By JO-MARIE BROWN
Most Kiwis would not have a clue what a 44-stack-50 monster is and, having sneered at American footballers running around in oversized padded uniforms, nor would most of us care.
So Remember the Titans, the movie about an American high-school football team coming to grips with racial integration in 1971, sounds about as appealing as watching an American football game itself. Not very.
But the film is surprisingly entertaining, thanks to a talented crop of largely unknown young actors such as 24-year-old Kip Pardue and Donald Faison, 26.
Pardue, who plays long-haired newcomer Ronnie Bass and is nicknamed "Sunshine" by his team-mates, is already billed as a future Hollywood star and is confident the film will appeal outside the United States.
"I think if you're familiar with sports and familiar with the emotion sport brings then this movie will attract you," he says.
"The bulk of the story is about overcoming adversity and overcoming obstacles and I think everyone's done that on some level."
Pardue and Faison are happily chatting and clowning around despite being locked away in a Sydney hotel room doing promotional interviews for the movie.

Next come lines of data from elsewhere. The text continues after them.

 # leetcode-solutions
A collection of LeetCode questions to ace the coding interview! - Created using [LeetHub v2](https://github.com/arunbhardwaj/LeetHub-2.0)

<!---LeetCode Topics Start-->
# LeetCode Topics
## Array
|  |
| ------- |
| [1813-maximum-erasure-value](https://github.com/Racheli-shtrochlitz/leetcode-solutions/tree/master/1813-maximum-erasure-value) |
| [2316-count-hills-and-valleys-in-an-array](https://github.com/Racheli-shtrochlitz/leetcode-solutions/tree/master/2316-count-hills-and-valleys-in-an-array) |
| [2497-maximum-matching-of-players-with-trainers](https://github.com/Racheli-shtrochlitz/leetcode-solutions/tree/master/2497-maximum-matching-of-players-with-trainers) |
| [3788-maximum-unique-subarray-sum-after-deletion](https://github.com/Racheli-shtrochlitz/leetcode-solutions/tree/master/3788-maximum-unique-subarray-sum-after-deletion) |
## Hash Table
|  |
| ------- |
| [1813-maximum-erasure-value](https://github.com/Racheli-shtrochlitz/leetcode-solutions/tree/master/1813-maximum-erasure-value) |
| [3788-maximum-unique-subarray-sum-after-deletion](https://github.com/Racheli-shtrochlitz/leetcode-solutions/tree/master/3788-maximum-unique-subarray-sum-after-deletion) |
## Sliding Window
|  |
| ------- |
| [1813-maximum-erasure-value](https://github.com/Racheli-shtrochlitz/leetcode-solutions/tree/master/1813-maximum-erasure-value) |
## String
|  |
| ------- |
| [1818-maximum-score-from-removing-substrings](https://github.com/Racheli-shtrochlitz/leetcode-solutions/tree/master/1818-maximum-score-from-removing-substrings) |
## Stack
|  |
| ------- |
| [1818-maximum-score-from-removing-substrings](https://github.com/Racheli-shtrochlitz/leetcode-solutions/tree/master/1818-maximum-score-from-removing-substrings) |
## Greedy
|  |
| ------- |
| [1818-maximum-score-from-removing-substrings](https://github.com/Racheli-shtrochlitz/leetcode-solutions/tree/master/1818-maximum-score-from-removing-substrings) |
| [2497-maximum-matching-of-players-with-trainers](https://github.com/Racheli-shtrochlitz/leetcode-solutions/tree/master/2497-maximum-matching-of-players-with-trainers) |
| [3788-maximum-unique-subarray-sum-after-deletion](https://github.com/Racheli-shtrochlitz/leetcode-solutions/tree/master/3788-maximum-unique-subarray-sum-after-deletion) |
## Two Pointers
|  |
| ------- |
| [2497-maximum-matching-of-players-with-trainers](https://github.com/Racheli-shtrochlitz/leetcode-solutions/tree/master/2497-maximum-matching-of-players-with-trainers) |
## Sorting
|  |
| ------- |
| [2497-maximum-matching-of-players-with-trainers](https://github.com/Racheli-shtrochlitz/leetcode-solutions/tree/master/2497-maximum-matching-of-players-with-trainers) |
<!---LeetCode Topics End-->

Pardue snatches my notebook out of my hand while I'm momentarily distracted by their room's magnificent view of the Sydney Harbour Bridge.
But the attempt to catch a sneak-peak at the questions backfires - thanks to shorthand he's left none the wiser.

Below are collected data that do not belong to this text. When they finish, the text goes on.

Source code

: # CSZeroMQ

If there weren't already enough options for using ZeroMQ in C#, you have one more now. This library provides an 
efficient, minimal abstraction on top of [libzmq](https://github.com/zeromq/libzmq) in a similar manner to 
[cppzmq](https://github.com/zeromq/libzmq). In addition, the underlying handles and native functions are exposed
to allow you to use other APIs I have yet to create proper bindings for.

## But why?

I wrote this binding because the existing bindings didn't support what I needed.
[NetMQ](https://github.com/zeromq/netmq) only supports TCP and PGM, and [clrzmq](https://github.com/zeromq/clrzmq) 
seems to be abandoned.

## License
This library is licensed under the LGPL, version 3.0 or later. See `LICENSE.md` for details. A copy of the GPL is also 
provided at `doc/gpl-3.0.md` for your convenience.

The energy and enthusiasm of both young actors is obvious as they recall the gruelling workouts they were put through before filming began.
The movie's rib-cracking tackles and high-speed action posed difficulties for most cast members, including Faison, who had never thrown a football outside his own backyard.

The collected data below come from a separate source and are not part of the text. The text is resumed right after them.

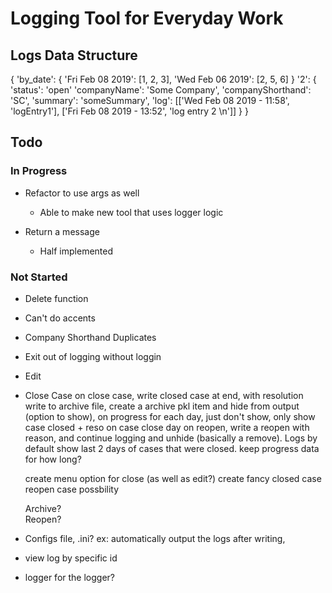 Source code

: # Logging Tool for Everyday Work

## Logs Data Structure
{
	'by_date': 
	{
		'Fri Feb 08 2019': [1, 2, 3],
		'Wed Feb 06 2019': [2, 5, 6]
	}
	'2':
	{
		'status': 'open'
		'companyName': 'Some Company',
		'companyShorthand': 'SC',
		'summary': 'someSummary',
		'log': [['Wed Feb 08 2019 - 11:58', 'logEntry1'], ['Fri Feb 08 2019 - 13:52', 'log entry 2 \n']]
	}
}

## Todo

### In Progress
* Refactor to use args as well
	- Able to make new tool that uses logger logic

* Return a message
	- Half implemented

### Not Started
* Delete function
* Can't do accents
* Company Shorthand Duplicates
* Exit out of logging without loggin
* Edit
* Close Case
	on close case, write closed case at end, with resolution
	write to archive file, create a archive pkl item and hide from output (option to show), on progress for each day, just don't show, only show case closed + reso on case close day
	on reopen, write a reopen with reason, and continue logging and unhide (basically a remove). Logs by default show last 2 days of cases that were closed.
	keep progress data for how long?

	create menu option for close (as well as edit?)
	create fancy closed case
	reopen case possbility
	
   Archive?  
   Reopen?
* Configs file, .ini? ex: automatically output the logs after writing,

* view log by specific id
* logger for the logger?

Early in the movie the players are sent to football camp in Gettysburg to be forcibly moulded into a team by Herman Boone, the black head coach played by Denzel Washington. In preparation for these scenes the actors also packed their bags and set off to learn how to run, catch, jump and tackle the semi-professional football players who would be their on-screen opposition.
"The first day my body was literally in pain and it didn't wear off for about six days," Faison laughs. Scenes in the movie showing row upon row of padded-up players running on the spot and repeatedly dropping to the ground - an exhausting-looking practice known as "up-downs" - were also endured by the actors who had to get into shape.
"There were incidents when people literally couldn't get up and we had to do 10 more, and when they still didn't get up, 10 more," Faison says.
Even Pardue, who was one of the only actors to have played competitive football, found the going tough.
"It's really hard to make yourself run into someone on purpose and you can't complain about it because you've said you're going to do all your own stunts."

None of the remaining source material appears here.